Global corporate tax crackdown gives ethical investors a boost


A global tax crackdown on multinationals has the backing of some of the world’s biggest investors, who say the use of low-tax jurisdictions goes against the principles they are committed to.

After years of negotiations over complex deals rolled out by big business, Group of Seven finance ministers meeting in Britain on Friday are expected to declare their support for a global deal to address billions of dollars in lost tax revenue.

This push is supported by some large, often state-run investors looking at tax bills as well as profits.
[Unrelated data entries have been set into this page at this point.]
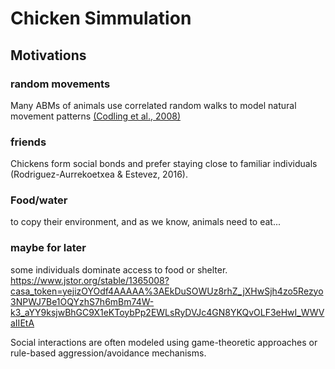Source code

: # Chicken Simmulation




## Motivations
### random movements
Many ABMs of animals use correlated random walks to model natural movement patterns [(Codling et al., 2008)](https://royalsocietypublishing.org/doi/full/10.1098/rsif.2008.0014)

### friends
Chickens form social bonds and prefer staying close to familiar individuals (Rodriguez-Aurrekoetxea & Estevez, 2016).

### Food/water
to copy their environment, and as we know, animals need to eat...


### maybe for later
some individuals dominate access to food or shelter. https://www.jstor.org/stable/1365008?casa_token=yejizOYOdf4AAAAA%3AEkDuSOWUz8rhZ_jXHwSjh4zo5Rezyo3NPWJ7Be1OQYzhS7h6mBm74W-k3_aYY9ksjwBhGC9X1eKToybPp2EWLsRyDVJc4GN8YKQvOLF3eHwI_WWVaIIEtA

Social interactions are often modeled using game-theoretic approaches or rule-based aggression/avoidance mechanisms.    



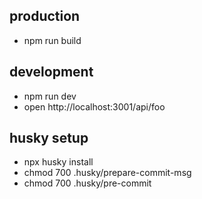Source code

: ## production

- npm run build

## development

- npm run dev
- open http://localhost:3001/api/foo

## husky setup

- npx husky install
- chmod 700 .husky/prepare-commit-msg
- chmod 700 .husky/pre-commit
“It’s not about paying more taxes, it’s about paying the right amount of taxes. We want companies not to engage in practices through transactions and legal structures that contribute to tax evasion, ”said Kiran Aziz, sustainability analyst at KLP in Norway, which manages $ 80 billion. dollars (8,770 billion yen) in pension assets.
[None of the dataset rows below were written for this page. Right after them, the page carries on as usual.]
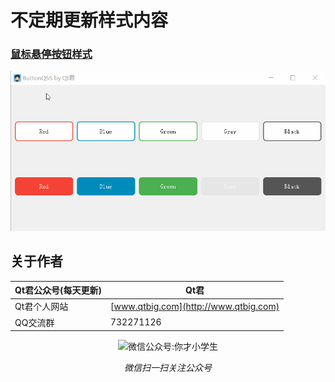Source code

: # 不定期更新样式内容

### [鼠标悬停按钮样式](Button/hover_button.qss)

![鼠标悬停按钮样式](Button/hover_button_qss_test/snap/ButtonQSS.gif)

## 关于作者
|Qt君公众号(每天更新)|Qt君|
|---|---|
|Qt君个人网站|[www.qtbig.com](http://www.qtbig.com)|
|QQ交流群|732271126|

<p align="center">
  <img src="http://www.qtbig.com/about/index/my_qrcode.jpg" alt="微信公众号:你才小学生">
  <p align="center"><em>微信扫一扫关注公众号</em></p>
</p>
A study by the charity ActionAid International estimates that taxing Amazon, Apple, Facebook, Alphabet and Microsoft “fairly” on their profits in 2020 could potentially generate $ 32 billion for the Group of 20 countries, while an academic study of 2018 revealed that the coffers of the world state were losing $ 200 billion. one year.

The aim of the G7 is to set rules on the taxation of cross-border digital activities, as well as a minimum tax rate above the level paid if companies channel their profits through a low-tax country like Ireland with its levy. on companies by 12.5%.

The United States cited a rate of 15%, down from its original proposal of 21%.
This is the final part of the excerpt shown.